Gazprom has said its Eastern Gas Programme will cost $55 billion (based on June exchange rates). This includes construction of the 61 bcm/y Power of Siberia pipeline, as well as the development of the Chayanda and Kovykta gas fields.
A Kremlin memo published in September said the section linking Chayanda in Russia’s Sakha region to Blagoveshchensk on the Chinese border will cost RUB 770 billion ($20.6 billion, based on September exchange rates). However, Gazprom does have some funds available.
“With a cash pile of near RUB 1 trillion at end-June 2014 [according to Gazprom’s Q2 2014 report under international accounting standards], Gazprom, in our view, has the resources to build both pipelines,” Maxim Edelson, a senior director of natural resources at Fitch Ratings, told Interfax.
“Gazprom has indicated earlier that it might raise money in the form of a prepayment from the Chinese for the Altai pipeline,” he added.
Fundraising drive
James Henderson, of the Oxford Institute for Energy Studies, estimates the combined cost of the Power of Siberia and Altai pipelines could be $40-50 billion.
Gazprom’s spare cash would not cover this, but some say the company could raise the money through project financing without serious problems.
Henderson suspects that China National Petroleum Corp.’s (CNPC’s) withdrawal of an offer of advance payment means the Chinese are pushing for upstream equity in Gazprom’s fields.
“At the moment it is an open question whether these pipelines can be financed – that is the one major risk to the Altai pipeline,” he said.

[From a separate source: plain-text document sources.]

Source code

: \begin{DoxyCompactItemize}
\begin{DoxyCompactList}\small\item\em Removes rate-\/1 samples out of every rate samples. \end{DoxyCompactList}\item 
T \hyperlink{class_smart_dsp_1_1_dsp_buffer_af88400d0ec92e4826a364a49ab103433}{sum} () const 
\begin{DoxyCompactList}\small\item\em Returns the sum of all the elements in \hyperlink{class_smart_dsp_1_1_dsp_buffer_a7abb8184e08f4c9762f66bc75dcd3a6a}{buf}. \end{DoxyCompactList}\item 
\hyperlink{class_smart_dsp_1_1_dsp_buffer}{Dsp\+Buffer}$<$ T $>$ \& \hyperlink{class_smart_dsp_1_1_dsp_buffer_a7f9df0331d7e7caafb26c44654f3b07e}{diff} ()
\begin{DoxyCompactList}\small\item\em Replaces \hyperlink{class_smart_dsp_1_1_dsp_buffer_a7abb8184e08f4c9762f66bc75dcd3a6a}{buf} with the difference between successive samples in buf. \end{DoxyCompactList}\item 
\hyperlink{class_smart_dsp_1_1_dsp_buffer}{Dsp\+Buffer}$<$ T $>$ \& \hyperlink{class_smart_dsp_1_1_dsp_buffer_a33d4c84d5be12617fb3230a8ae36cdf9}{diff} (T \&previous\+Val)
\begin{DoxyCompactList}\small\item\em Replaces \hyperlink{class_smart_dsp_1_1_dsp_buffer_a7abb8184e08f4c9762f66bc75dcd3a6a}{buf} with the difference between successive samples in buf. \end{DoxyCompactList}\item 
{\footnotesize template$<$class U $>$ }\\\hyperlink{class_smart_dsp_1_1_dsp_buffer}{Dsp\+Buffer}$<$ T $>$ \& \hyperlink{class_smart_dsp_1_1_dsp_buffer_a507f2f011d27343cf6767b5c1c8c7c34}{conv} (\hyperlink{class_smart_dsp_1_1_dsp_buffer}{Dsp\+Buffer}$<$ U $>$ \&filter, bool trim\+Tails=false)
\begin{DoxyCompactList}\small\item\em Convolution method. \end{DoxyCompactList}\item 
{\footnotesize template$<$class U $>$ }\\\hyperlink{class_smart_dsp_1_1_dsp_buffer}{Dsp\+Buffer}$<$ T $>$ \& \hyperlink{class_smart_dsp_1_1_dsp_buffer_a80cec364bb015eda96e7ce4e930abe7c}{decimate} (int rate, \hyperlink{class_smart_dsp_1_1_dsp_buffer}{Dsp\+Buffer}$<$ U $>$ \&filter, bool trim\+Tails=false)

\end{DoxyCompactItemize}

In any case, CNPC is prepared to help pay – it is only the terms that are uncertain, Edelson said. “The CNPC prepayment issue is about the acceptable cost of funding for Gazprom, not about the willingness of CNPC to provide funding,” he said.
Advance or loan?
Negotiations have stalled over what form any financing from CNPC for Power of Siberia will take.
The Chinese company originally offered Gazprom an advance payment of $25 billion, as part of the negotiations over the price of gas delivered by the pipeline. That offer was subsequently rescinded.
An advance would allow Gazprom to reduce the price of gas sold to CNPC. This would mean the Russian company would not need to take a loan and would therefore not spoil its debt/EBITDA ratio.
However, if CNPC provides this money as an advance, Gazprom would have to classify it as a loan. The issue of which company should take out a loan – and spoil its credit profile – has caused gridlock, said Alexander Ivannikov, the first deputy head of Gazprom’s finance and economics department, in October.
Western sanctions do not prevent Gazprom from raising capital in the United States, unlike its oil subsidiary Gazprom Neft or rivals Novatek and Rosneft.
However, Russian companies are finding it difficult to deal with Western companies and banks, which are afraid of more embargoes being imposed in the future. This means Gazprom may have to source funding from Russian and Chinese banks.
Falling oil prices may also be an issue because the contract to supply eastern China is oil-linked, Standard Bank oil and gas analyst Farid Abasov said.
When the deal was signed earlier this year, the eastern route price was believed to be around $387 per thousand cubic metres ($10.53/MMBtu), according to Interfax calculations.
A framework agreement has been made regarding supplies via the Altai pipeline, but a price has yet to be established.
Gazprom may save some funds as a result of the cancellation of the 63 bcm/y South Stream pipeline to Europe.
However, the company had already provided almost half of the $4.66 billion of total investment for the pipeline over the past three years.
The project may simply be diverted to Turkey and terminate at the Greek border, so cancelling the project in its original form may not save Gazprom much money.